**Available records**
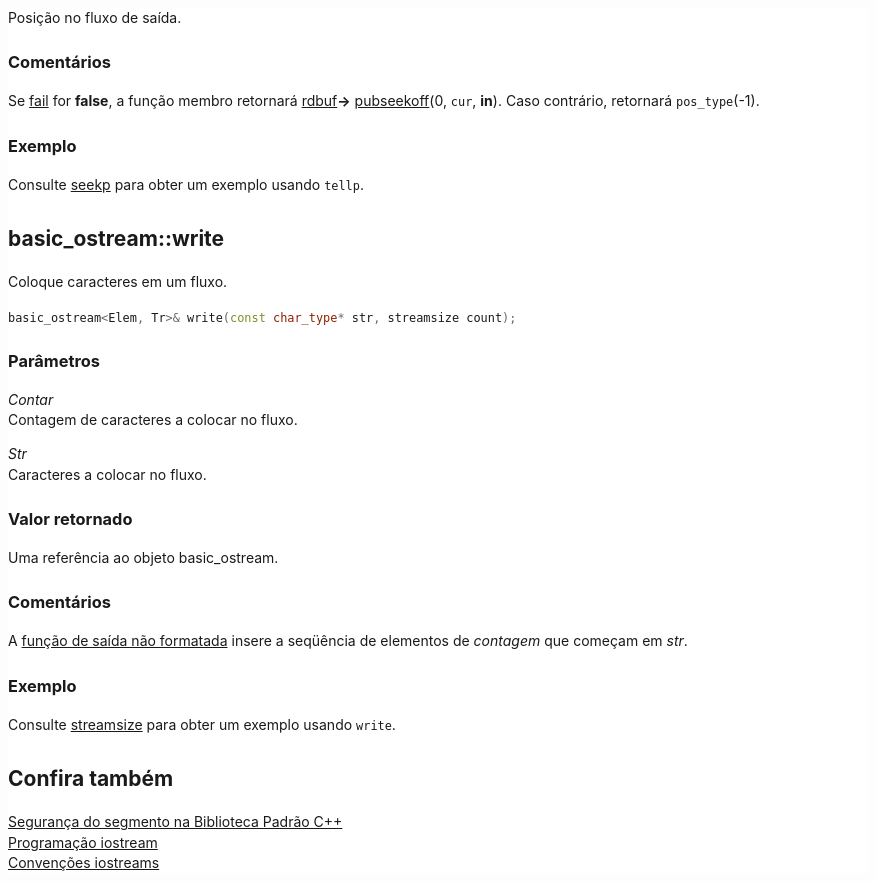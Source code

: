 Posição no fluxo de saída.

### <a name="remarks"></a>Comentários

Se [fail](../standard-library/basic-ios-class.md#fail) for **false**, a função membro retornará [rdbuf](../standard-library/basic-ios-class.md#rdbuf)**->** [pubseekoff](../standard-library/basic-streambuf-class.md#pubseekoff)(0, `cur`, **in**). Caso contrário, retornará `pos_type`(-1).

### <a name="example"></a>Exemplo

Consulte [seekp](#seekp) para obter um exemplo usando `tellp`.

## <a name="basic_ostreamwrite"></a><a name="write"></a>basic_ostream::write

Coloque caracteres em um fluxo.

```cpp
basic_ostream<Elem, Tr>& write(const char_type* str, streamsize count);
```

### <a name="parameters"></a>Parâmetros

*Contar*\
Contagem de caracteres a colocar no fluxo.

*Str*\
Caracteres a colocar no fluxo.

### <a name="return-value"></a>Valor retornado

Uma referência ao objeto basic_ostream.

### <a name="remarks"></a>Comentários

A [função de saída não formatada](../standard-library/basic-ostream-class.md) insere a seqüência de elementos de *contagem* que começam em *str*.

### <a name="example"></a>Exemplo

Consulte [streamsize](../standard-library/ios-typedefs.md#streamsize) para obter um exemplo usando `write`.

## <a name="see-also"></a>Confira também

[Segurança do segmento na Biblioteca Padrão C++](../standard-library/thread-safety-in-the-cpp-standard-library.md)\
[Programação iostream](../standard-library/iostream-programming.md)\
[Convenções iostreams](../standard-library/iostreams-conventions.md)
* * *
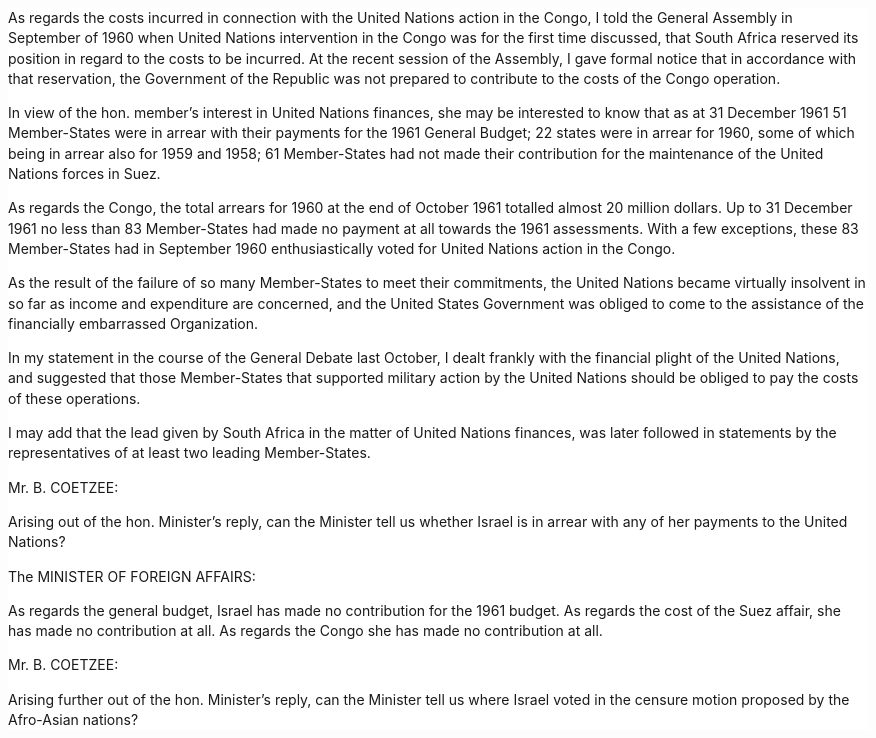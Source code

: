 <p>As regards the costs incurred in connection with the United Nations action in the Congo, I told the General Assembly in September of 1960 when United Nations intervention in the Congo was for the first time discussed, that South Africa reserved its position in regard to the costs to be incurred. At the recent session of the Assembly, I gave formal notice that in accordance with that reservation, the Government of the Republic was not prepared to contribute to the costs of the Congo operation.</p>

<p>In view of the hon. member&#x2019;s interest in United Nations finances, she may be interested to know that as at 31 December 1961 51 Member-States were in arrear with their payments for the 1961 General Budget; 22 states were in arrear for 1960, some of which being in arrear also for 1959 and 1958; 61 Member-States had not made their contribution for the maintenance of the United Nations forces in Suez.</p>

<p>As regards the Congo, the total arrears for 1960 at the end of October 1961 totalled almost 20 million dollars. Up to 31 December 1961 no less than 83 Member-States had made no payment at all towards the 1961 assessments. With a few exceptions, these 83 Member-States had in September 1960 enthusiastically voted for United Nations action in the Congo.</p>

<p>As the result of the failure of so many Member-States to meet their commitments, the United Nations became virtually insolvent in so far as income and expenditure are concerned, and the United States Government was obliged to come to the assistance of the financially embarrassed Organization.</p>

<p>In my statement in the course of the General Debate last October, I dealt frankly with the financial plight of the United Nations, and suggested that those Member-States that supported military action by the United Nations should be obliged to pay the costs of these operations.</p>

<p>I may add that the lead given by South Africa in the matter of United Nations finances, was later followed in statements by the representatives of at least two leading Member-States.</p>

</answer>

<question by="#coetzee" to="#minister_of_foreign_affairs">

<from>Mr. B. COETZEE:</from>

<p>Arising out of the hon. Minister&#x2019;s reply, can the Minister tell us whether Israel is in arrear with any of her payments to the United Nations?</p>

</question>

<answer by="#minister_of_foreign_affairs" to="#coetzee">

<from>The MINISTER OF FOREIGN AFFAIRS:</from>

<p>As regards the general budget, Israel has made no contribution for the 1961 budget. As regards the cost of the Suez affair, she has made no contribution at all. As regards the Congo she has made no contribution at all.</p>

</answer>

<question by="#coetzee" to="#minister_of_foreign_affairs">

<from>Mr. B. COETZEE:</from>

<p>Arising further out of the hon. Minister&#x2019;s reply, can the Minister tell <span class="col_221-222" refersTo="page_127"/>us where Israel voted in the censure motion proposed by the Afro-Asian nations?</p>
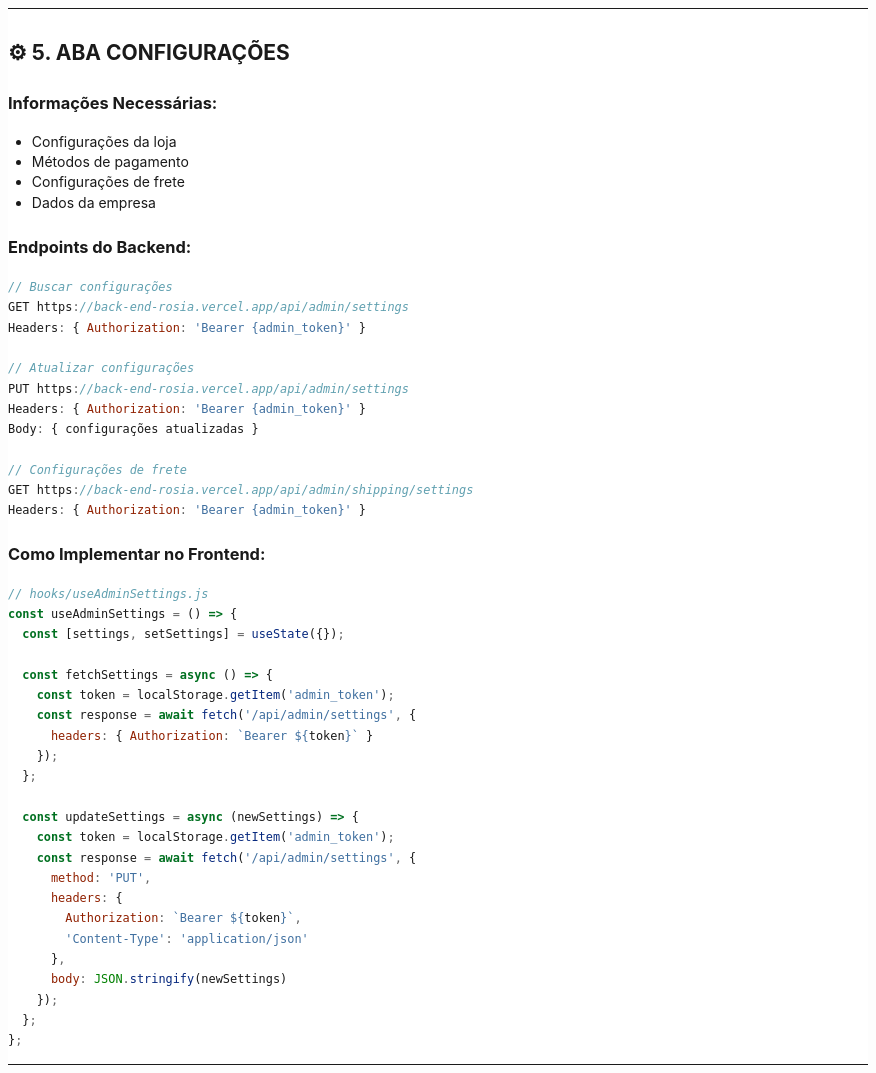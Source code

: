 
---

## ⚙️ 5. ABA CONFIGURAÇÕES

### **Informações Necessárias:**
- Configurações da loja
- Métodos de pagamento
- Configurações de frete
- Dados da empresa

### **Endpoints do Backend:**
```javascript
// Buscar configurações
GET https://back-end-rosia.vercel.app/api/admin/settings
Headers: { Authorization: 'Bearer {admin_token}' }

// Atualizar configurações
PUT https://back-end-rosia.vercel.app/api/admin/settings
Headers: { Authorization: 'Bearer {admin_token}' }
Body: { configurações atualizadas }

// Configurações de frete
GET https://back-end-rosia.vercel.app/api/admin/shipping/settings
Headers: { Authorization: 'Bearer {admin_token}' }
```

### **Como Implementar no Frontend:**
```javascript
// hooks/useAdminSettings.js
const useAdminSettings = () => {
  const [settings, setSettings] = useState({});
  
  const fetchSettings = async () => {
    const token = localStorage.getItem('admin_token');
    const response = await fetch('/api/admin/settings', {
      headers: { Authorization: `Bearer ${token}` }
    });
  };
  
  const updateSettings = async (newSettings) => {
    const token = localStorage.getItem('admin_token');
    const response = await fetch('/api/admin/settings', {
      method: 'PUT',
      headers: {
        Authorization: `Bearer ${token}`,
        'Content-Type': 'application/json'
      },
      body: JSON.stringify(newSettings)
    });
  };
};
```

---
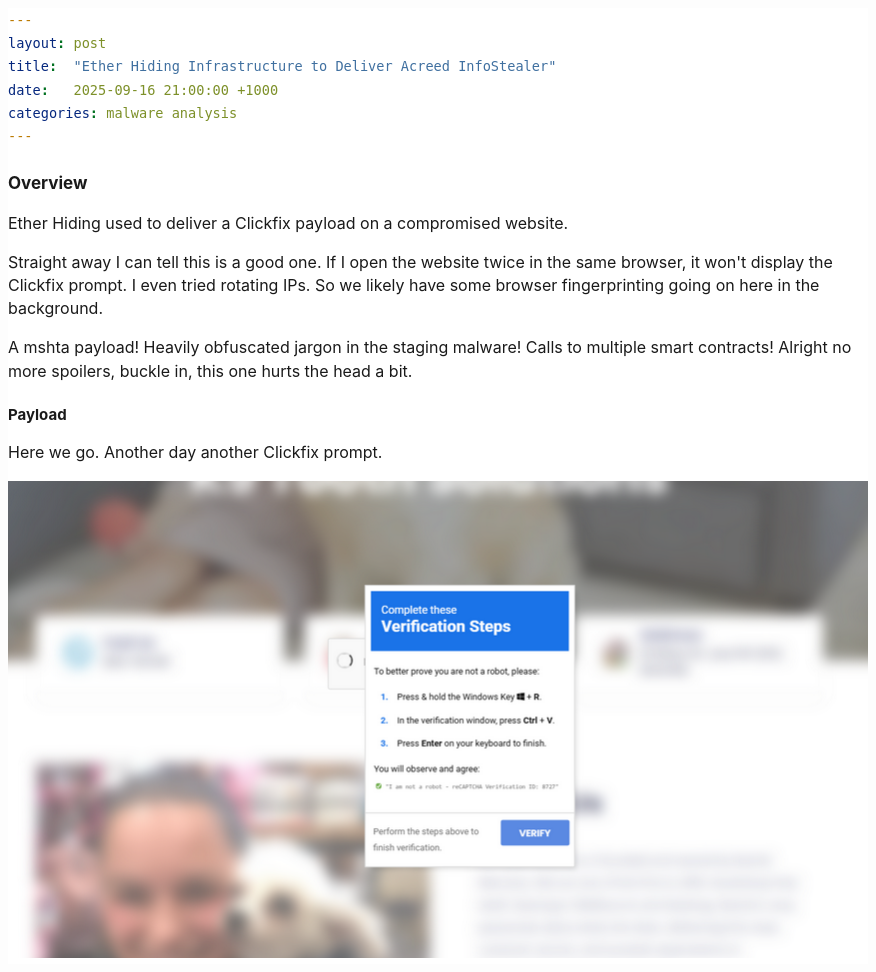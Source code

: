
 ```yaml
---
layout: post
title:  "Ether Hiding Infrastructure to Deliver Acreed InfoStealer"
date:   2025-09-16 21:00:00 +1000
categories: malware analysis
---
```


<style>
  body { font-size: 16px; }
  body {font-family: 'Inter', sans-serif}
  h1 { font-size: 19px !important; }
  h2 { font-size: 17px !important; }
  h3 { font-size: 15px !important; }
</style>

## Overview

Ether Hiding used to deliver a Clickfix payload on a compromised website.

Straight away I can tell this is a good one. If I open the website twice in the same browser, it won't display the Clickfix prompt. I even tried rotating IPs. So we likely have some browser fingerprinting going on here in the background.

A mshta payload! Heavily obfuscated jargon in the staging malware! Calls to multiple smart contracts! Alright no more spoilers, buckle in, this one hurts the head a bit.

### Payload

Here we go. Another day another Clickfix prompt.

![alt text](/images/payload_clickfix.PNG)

**Directions for this task**
Return, in full, every line of these entries that holds "malware".

**Result of this task**
categories: malware analysis
A mshta payload! Heavily obfuscated jargon in the staging malware! Calls to multiple smart contracts! Alright no more spoilers, buckle in, this one hurts the head a bit.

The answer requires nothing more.